Orange Polska – prawie 90 tys., P4, właściciel sieci Play – 80 tys., T-Mobile Polska – ponad 70 tys., Polkomtel, właściciel Plusa – danych nie zdradza. To statystyki darmowych starterów z kartami przedpłaconymi (pre-paid), które polskie sieci komórkowe udostępniły od 24 lutego obywatelom Ukrainy uciekającym przed wojną do Polski lub przez Polskę. W sumie kart może być prawie 300 tys.

To sporo jak na segment pre-paid, który w ostatnich latach – za sprawą obowiązku rejestracji danych użytkowników i spadku atrakcyjności ofert – kurczył się na rzecz segmentu abonamentowego. W ub.r. trend się zmienił, ale przyrost kart SIM nie był zbyt duży. Dla przykładu Orange Polska w ciągu ostatnich trzech miesięcy ub.r. powiększył statystyki pre-paidów o 43 tys. Teraz w nieco ponad tydzień odnotował prawie dwukrotnie większy przyrost.

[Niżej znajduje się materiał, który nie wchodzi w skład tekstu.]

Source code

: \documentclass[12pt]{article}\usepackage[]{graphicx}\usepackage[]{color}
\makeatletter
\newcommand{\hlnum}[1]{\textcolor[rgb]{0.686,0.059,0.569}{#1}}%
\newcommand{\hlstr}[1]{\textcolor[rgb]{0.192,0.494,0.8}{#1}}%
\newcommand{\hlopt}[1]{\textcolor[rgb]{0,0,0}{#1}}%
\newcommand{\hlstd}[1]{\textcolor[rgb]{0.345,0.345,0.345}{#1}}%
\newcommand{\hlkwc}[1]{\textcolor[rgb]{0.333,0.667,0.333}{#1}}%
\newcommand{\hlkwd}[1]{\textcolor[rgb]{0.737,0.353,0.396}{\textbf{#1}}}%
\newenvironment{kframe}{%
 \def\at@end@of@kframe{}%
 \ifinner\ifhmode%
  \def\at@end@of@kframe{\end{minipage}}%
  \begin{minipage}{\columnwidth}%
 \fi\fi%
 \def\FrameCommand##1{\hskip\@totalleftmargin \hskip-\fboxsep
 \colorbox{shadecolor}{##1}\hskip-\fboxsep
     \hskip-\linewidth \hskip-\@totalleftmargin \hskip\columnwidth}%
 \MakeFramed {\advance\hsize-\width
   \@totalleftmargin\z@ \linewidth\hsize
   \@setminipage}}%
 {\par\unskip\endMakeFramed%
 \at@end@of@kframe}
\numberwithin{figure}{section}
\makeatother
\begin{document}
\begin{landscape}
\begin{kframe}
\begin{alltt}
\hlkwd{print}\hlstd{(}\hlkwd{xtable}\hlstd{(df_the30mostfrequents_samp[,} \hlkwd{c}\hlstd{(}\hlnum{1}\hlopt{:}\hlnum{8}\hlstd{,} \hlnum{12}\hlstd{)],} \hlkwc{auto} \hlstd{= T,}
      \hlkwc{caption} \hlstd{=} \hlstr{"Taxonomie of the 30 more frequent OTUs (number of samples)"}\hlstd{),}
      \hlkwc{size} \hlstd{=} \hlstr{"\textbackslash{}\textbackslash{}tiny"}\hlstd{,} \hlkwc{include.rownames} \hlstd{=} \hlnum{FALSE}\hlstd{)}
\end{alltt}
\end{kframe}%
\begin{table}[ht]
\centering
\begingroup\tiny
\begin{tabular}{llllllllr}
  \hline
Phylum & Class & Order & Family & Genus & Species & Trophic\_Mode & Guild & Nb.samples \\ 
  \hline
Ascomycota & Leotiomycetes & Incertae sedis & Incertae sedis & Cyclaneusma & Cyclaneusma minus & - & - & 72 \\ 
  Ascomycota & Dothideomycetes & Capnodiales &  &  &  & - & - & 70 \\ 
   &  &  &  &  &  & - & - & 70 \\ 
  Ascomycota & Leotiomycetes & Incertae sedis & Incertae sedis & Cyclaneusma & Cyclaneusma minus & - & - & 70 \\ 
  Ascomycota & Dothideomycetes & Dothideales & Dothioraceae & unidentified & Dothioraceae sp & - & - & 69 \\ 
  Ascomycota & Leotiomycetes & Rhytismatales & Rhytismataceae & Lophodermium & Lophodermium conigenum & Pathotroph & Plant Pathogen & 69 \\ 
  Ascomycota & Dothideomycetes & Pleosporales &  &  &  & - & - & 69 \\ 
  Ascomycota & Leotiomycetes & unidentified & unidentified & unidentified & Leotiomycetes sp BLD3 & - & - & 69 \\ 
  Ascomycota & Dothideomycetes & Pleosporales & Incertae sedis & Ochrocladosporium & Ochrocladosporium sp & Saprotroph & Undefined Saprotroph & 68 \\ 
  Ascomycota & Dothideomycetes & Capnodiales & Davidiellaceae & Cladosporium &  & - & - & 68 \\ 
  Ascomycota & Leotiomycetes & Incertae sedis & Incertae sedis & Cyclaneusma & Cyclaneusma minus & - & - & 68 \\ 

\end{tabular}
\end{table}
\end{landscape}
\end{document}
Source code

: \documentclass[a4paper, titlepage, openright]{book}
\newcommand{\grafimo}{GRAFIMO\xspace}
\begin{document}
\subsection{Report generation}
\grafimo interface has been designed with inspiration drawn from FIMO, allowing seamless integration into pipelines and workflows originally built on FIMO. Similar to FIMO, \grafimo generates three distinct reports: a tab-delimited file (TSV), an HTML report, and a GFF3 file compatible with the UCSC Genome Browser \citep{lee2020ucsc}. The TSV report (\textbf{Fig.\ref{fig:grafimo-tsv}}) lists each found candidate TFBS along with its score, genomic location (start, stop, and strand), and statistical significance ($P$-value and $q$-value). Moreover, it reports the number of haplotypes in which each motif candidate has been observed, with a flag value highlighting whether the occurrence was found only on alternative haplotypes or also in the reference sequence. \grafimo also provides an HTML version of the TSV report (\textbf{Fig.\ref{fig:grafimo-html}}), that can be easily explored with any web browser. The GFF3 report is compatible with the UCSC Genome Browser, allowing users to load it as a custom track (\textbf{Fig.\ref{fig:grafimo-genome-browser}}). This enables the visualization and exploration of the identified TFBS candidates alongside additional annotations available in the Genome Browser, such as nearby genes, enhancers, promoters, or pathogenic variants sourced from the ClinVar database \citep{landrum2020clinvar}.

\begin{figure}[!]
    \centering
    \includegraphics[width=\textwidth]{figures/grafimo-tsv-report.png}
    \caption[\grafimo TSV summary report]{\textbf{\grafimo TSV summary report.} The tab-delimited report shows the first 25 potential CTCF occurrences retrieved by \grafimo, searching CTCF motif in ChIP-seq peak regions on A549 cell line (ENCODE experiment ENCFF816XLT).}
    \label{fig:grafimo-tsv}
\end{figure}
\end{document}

Można się spodziewać, że akcja pomocowa będzie widoczna też we wskaźniku pokazującym przychód miesięczny na posiadacza karty SIM – wpływając na jego obniżkę. W Orange Polska w IV kw. ub.r. było to 12,9 zł, a średnio w roku 12,6 zł. T-Mobile takich statystyk nie zdradza, a na dane P4 i Plusa (część Grupy Cyfrowy Polsat) czekamy.

Operatorzy nie ujawniają, jaka część z rozdanych uchodźcom starterów jest faktycznie użytkowana.